**Aim of the task**:
Output all entries verbatim. Skip pictures.

**Supplied material**:
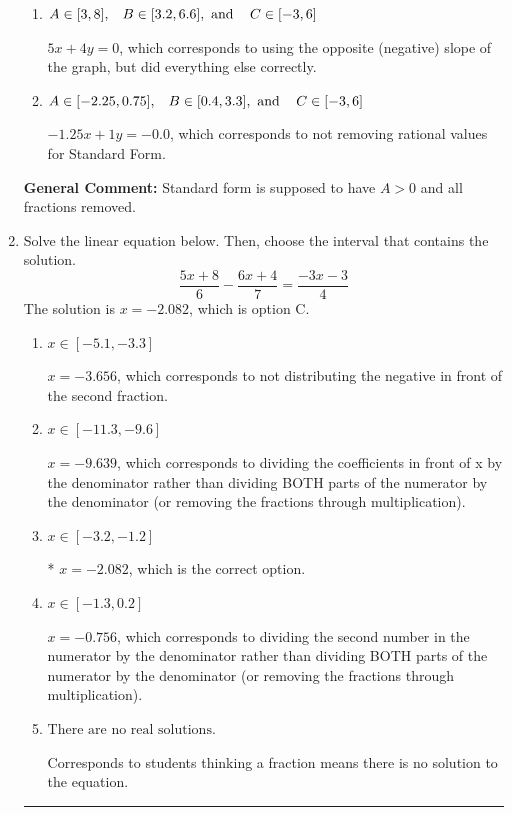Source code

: \documentclass{extbook}[14pt]
\newcommand{\litem}[1]{\item #1

\rule{\textwidth}{0.4pt}}
\begin{document}
\begin{enumerate}
{\begin{enumerate}[label=\Alph*.]
 $-1.25x - 1y = 0.0$, which corresponds to using the opposite (negative) slope of the graph and not removing rational values.
\item \( A \in [3, 8], \hspace{3mm} B \in [3.2, 6.6], \text{ and } \hspace{3mm} C \in [-3, 6] \)

 $5x + 4y = 0$, which corresponds to using the opposite (negative) slope of the graph, but did everything else correctly.
\item \( A \in [-2.25, 0.75], \hspace{3mm} B \in [0.4, 3.3], \text{ and } \hspace{3mm} C \in [-3, 6] \)

 $-1.25x + 1y = -0.0$, which corresponds to not removing rational values for Standard Form.
\end{enumerate}

\textbf{General Comment:} Standard form is supposed to have $A > 0$ and all fractions removed.
}
\litem{
Solve the linear equation below. Then, choose the interval that contains the solution.
\[ \frac{5x + 8}{6} - \frac{6x + 4}{7} = \frac{-3x -3}{4} \]The solution is \( x = -2.082 \), which is option C.\begin{enumerate}[label=\Alph*.]
\item \( x \in [-5.1, -3.3] \)

 $x = -3.656$, which corresponds to not distributing the negative in front of the second fraction.
\item \( x \in [-11.3, -9.6] \)

 $x = -9.639$, which corresponds to dividing the coefficients in front of x by the denominator rather than dividing BOTH parts of the numerator by the denominator (or removing the fractions through multiplication).
\item \( x \in [-3.2, -1.2] \)

* $x = -2.082$, which is the correct option.
\item \( x \in [-1.3, 0.2] \)

 $x = -0.756$, which corresponds to dividing the second number in the numerator by the denominator rather than dividing BOTH parts of the numerator by the denominator (or removing the fractions through multiplication).
\item \( \text{There are no real solutions.} \)

Corresponds to students thinking a fraction means there is no solution to the equation.
\end{enumerate}

}
\end{enumerate}
\end{document}
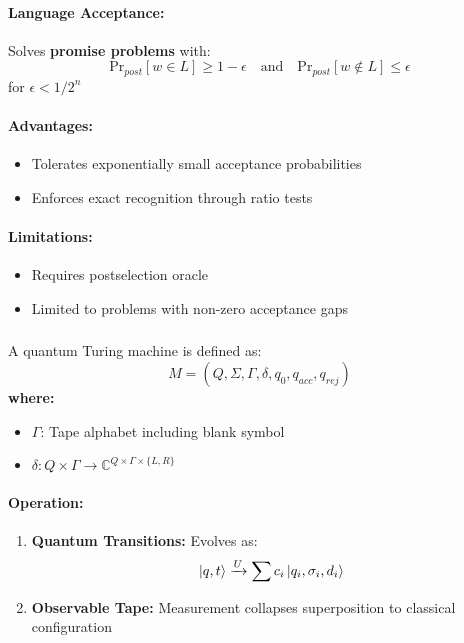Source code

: \paragraph{Language Acceptance:}
Solves \textbf{promise problems} with:
\[
\text{Pr}_{post}[w \in L] \geq 1 - \epsilon \quad \text{and} \quad \text{Pr}_{post}[w \notin L] \leq \epsilon
\]
for $\epsilon < 1/2^n$

\paragraph{Advantages:}
\begin{itemize}
    \item Tolerates exponentially small acceptance probabilities
    \item Enforces exact recognition through ratio tests
\end{itemize}

\paragraph{Limitations:}
\begin{itemize}
    \item Requires postselection oracle
    \item Limited to problems with non-zero acceptance gaps
\end{itemize}

\subsubsection{}
\label{subsec:qtm}

\begin{definition}
A quantum Turing machine is defined as:
\[
M = (Q, \Sigma, \Gamma, \delta, q_0, q_{acc}, q_{rej})
\]
\textbf{where:}
\begin{itemize}
    \item $\Gamma$: Tape alphabet including blank symbol
    \item $\delta: Q \times \Gamma \rightarrow \mathbb{C}^{Q \times \Gamma \times \{L,R\}}$
\end{itemize}
\end{definition}

\paragraph{Operation:}
\begin{enumerate}
    \item \textbf{Quantum Transitions:} Evolves as:
    \[
    \ket{q,t} \xrightarrow{U} \sum c_i \ket{q_i,\sigma_i,d_i}
    \]
    \item \textbf{Observable Tape:} Measurement collapses superposition to classical configuration
\end{enumerate}

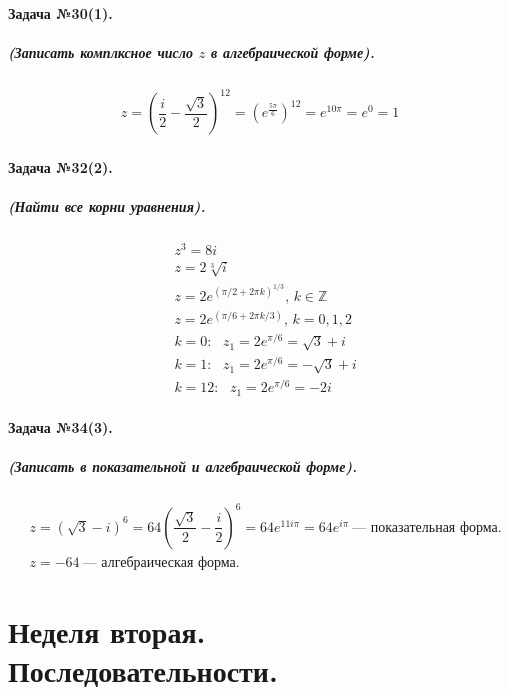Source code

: \documentclass[a4paper,12pt]{report}
\begin{document}
\paragraph{Задача №30(1).}
\subparagraph{(Записать комплксное число $ z $ в алгебраической форме).}

\begin{align*}
	z=
	\left(
		\dfrac{i}{2}-\dfrac{\sqrt{3}}{2}	
	\right)^{12}=
	\left(	
		e^\frac{5\pi}{6}
	\right)^{12}=
	e^{10\pi}=e^0=1
\end{align*}

\paragraph{Задача №32(2).}
\subparagraph{(Найти все корни уравнения).}

\begin{align*}
	&z^3=8i\\
	&z=2\sqrt[3]{i}\\
	&z=2e^{(\pi /2+2\pi k)^{1/3}}
	\text{, } k \in \mathbb{Z}\\
	&z=2e^{(\pi/6+2\pi k/3)}
	\text{, }k=0,1,2\\
	&k=0: 
	\text{ }
	z_1=2e^{\pi /6}=\sqrt{3}+i\\
	&k=1: 
	\text{ }
	z_1=2e^{\pi /6}=-\sqrt{3}+i\\
	&k=12: 
	\text{ }
	z_1=2e^{\pi /6}=-2i
\end{align*}

\paragraph{Задача №34(3).}
\subparagraph{(Записать в показательной и алгебраической форме).}

\begin{align*}	
	&z=(\sqrt{3}-i)^6=
	64
	\left(
		\dfrac{\sqrt{3}}{2}-\dfrac{i}{2}
	\right)^6=
	64e^{11i\pi}=64e^{i\pi}~\text{--- показательная форма.}\\
	&z=-64~\text{--- алгебраическая форма.}
\end{align*}

\section*{Неделя вторая.\\ Последовательности.}
\end{document}

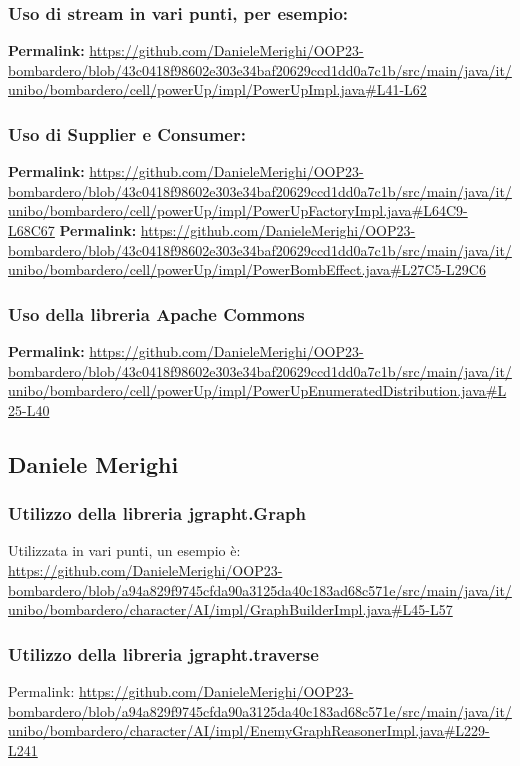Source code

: \documentclass[a4paper,12pt]{report}
\begin{document}
\subsubsection{Uso di stream in vari punti, per esempio:}
\textbf{Permalink:} \url{https://github.com/DanieleMerighi/OOP23-bombardero/blob/43c0418f98602e303e34baf20629ccd1dd0a7c1b/src/main/java/it/unibo/bombardero/cell/powerUp/impl/PowerUpImpl.java#L41-L62}

\subsubsection{Uso di Supplier e Consumer:}
\textbf{Permalink:} \url{https://github.com/DanieleMerighi/OOP23-bombardero/blob/43c0418f98602e303e34baf20629ccd1dd0a7c1b/src/main/java/it/unibo/bombardero/cell/powerUp/impl/PowerUpFactoryImpl.java#L64C9-L68C67}
\textbf{Permalink:} \url{https://github.com/DanieleMerighi/OOP23-bombardero/blob/43c0418f98602e303e34baf20629ccd1dd0a7c1b/src/main/java/it/unibo/bombardero/cell/powerUp/impl/PowerBombEffect.java#L27C5-L29C6}

\subsubsection{Uso della libreria Apache Commons}
\textbf{Permalink:} \url{https://github.com/DanieleMerighi/OOP23-bombardero/blob/43c0418f98602e303e34baf20629ccd1dd0a7c1b/src/main/java/it/unibo/bombardero/cell/powerUp/impl/PowerUpEnumeratedDistribution.java#L25-L40}




\subsection{Daniele Merighi}
\par
\subsubsection{Utilizzo della libreria jgrapht.Graph}
Utilizzata in vari punti, un esempio è:
\url{https://github.com/DanieleMerighi/OOP23-bombardero/blob/a94a829f9745cfda90a3125da40c183ad68c571e/src/main/java/it/unibo/bombardero/character/AI/impl/GraphBuilderImpl.java#L45-L57}

\par
\subsubsection{Utilizzo della libreria jgrapht.traverse}
Permalink: \url{https://github.com/DanieleMerighi/OOP23-bombardero/blob/a94a829f9745cfda90a3125da40c183ad68c571e/src/main/java/it/unibo/bombardero/character/AI/impl/EnemyGraphReasonerImpl.java#L229-L241}
\end{document}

**Response box**:
Source code

: \documentclass{extbook}[14pt]
\newcommand{\litem}[1]{\item #1

\rule{\textwidth}{0.4pt}}
\begin{document}
\begin{enumerate}
{\begin{enumerate}[label=\Alph*.]
 $-1.25x - 1y = 0.0$, which corresponds to using the opposite (negative) slope of the graph and not removing rational values.
\item \( A \in [3, 8], \hspace{3mm} B \in [3.2, 6.6], \text{ and } \hspace{3mm} C \in [-3, 6] \)

 $5x + 4y = 0$, which corresponds to using the opposite (negative) slope of the graph, but did everything else correctly.
\item \( A \in [-2.25, 0.75], \hspace{3mm} B \in [0.4, 3.3], \text{ and } \hspace{3mm} C \in [-3, 6] \)

 $-1.25x + 1y = -0.0$, which corresponds to not removing rational values for Standard Form.
\end{enumerate}

\textbf{General Comment:} Standard form is supposed to have $A > 0$ and all fractions removed.
}
\litem{
Solve the linear equation below. Then, choose the interval that contains the solution.
\[ \frac{5x + 8}{6} - \frac{6x + 4}{7} = \frac{-3x -3}{4} \]The solution is \( x = -2.082 \), which is option C.\begin{enumerate}[label=\Alph*.]
\item \( x \in [-5.1, -3.3] \)

 $x = -3.656$, which corresponds to not distributing the negative in front of the second fraction.
\item \( x \in [-11.3, -9.6] \)

 $x = -9.639$, which corresponds to dividing the coefficients in front of x by the denominator rather than dividing BOTH parts of the numerator by the denominator (or removing the fractions through multiplication).
\item \( x \in [-3.2, -1.2] \)

* $x = -2.082$, which is the correct option.
\item \( x \in [-1.3, 0.2] \)

 $x = -0.756$, which corresponds to dividing the second number in the numerator by the denominator rather than dividing BOTH parts of the numerator by the denominator (or removing the fractions through multiplication).
\item \( \text{There are no real solutions.} \)

Corresponds to students thinking a fraction means there is no solution to the equation.
\end{enumerate}

}
\end{enumerate}
\end{document}
Source code

: \paragraph{Language Acceptance:}
Solves \textbf{promise problems} with:
\[
\text{Pr}_{post}[w \in L] \geq 1 - \epsilon \quad \text{and} \quad \text{Pr}_{post}[w \notin L] \leq \epsilon
\]
for $\epsilon < 1/2^n$

\paragraph{Advantages:}
\begin{itemize}
    \item Tolerates exponentially small acceptance probabilities
    \item Enforces exact recognition through ratio tests
\end{itemize}

\paragraph{Limitations:}
\begin{itemize}
    \item Requires postselection oracle
    \item Limited to problems with non-zero acceptance gaps
\end{itemize}

\subsubsection{}
\label{subsec:qtm}

\begin{definition}
A quantum Turing machine is defined as:
\[
M = (Q, \Sigma, \Gamma, \delta, q_0, q_{acc}, q_{rej})
\]
\textbf{where:}
\begin{itemize}
    \item $\Gamma$: Tape alphabet including blank symbol
    \item $\delta: Q \times \Gamma \rightarrow \mathbb{C}^{Q \times \Gamma \times \{L,R\}}$
\end{itemize}
\end{definition}

\paragraph{Operation:}
\begin{enumerate}
    \item \textbf{Quantum Transitions:} Evolves as:
    \[
    \ket{q,t} \xrightarrow{U} \sum c_i \ket{q_i,\sigma_i,d_i}
    \]
    \item \textbf{Observable Tape:} Measurement collapses superposition to classical configuration
\end{enumerate}

Source code

: \documentclass[a4paper,12pt]{report}
\begin{document}
\paragraph{Задача №30(1).}
\subparagraph{(Записать комплксное число $ z $ в алгебраической форме).}

\begin{align*}
	z=
	\left(
		\dfrac{i}{2}-\dfrac{\sqrt{3}}{2}	
	\right)^{12}=
	\left(	
		e^\frac{5\pi}{6}
	\right)^{12}=
	e^{10\pi}=e^0=1
\end{align*}

\paragraph{Задача №32(2).}
\subparagraph{(Найти все корни уравнения).}

\begin{align*}
	&z^3=8i\\
	&z=2\sqrt[3]{i}\\
	&z=2e^{(\pi /2+2\pi k)^{1/3}}
	\text{, } k \in \mathbb{Z}\\
	&z=2e^{(\pi/6+2\pi k/3)}
	\text{, }k=0,1,2\\
	&k=0: 
	\text{ }
	z_1=2e^{\pi /6}=\sqrt{3}+i\\
	&k=1: 
	\text{ }
	z_1=2e^{\pi /6}=-\sqrt{3}+i\\
	&k=12: 
	\text{ }
	z_1=2e^{\pi /6}=-2i
\end{align*}

\paragraph{Задача №34(3).}
\subparagraph{(Записать в показательной и алгебраической форме).}

\begin{align*}	
	&z=(\sqrt{3}-i)^6=
	64
	\left(
		\dfrac{\sqrt{3}}{2}-\dfrac{i}{2}
	\right)^6=
	64e^{11i\pi}=64e^{i\pi}~\text{--- показательная форма.}\\
	&z=-64~\text{--- алгебраическая форма.}
\end{align*}

\section*{Неделя вторая.\\ Последовательности.}
\end{document}

Source code

: \documentclass[a4paper,12pt]{report}
\begin{document}
\subsubsection{Uso di stream in vari punti, per esempio:}
\textbf{Permalink:} \url{https://github.com/DanieleMerighi/OOP23-bombardero/blob/43c0418f98602e303e34baf20629ccd1dd0a7c1b/src/main/java/it/unibo/bombardero/cell/powerUp/impl/PowerUpImpl.java#L41-L62}

\subsubsection{Uso di Supplier e Consumer:}
\textbf{Permalink:} \url{https://github.com/DanieleMerighi/OOP23-bombardero/blob/43c0418f98602e303e34baf20629ccd1dd0a7c1b/src/main/java/it/unibo/bombardero/cell/powerUp/impl/PowerUpFactoryImpl.java#L64C9-L68C67}
\textbf{Permalink:} \url{https://github.com/DanieleMerighi/OOP23-bombardero/blob/43c0418f98602e303e34baf20629ccd1dd0a7c1b/src/main/java/it/unibo/bombardero/cell/powerUp/impl/PowerBombEffect.java#L27C5-L29C6}

\subsubsection{Uso della libreria Apache Commons}
\textbf{Permalink:} \url{https://github.com/DanieleMerighi/OOP23-bombardero/blob/43c0418f98602e303e34baf20629ccd1dd0a7c1b/src/main/java/it/unibo/bombardero/cell/powerUp/impl/PowerUpEnumeratedDistribution.java#L25-L40}




\subsection{Daniele Merighi}
\par
\subsubsection{Utilizzo della libreria jgrapht.Graph}
Utilizzata in vari punti, un esempio è:
\url{https://github.com/DanieleMerighi/OOP23-bombardero/blob/a94a829f9745cfda90a3125da40c183ad68c571e/src/main/java/it/unibo/bombardero/character/AI/impl/GraphBuilderImpl.java#L45-L57}

\par
\subsubsection{Utilizzo della libreria jgrapht.traverse}
Permalink: \url{https://github.com/DanieleMerighi/OOP23-bombardero/blob/a94a829f9745cfda90a3125da40c183ad68c571e/src/main/java/it/unibo/bombardero/character/AI/impl/EnemyGraphReasonerImpl.java#L229-L241}
\end{document}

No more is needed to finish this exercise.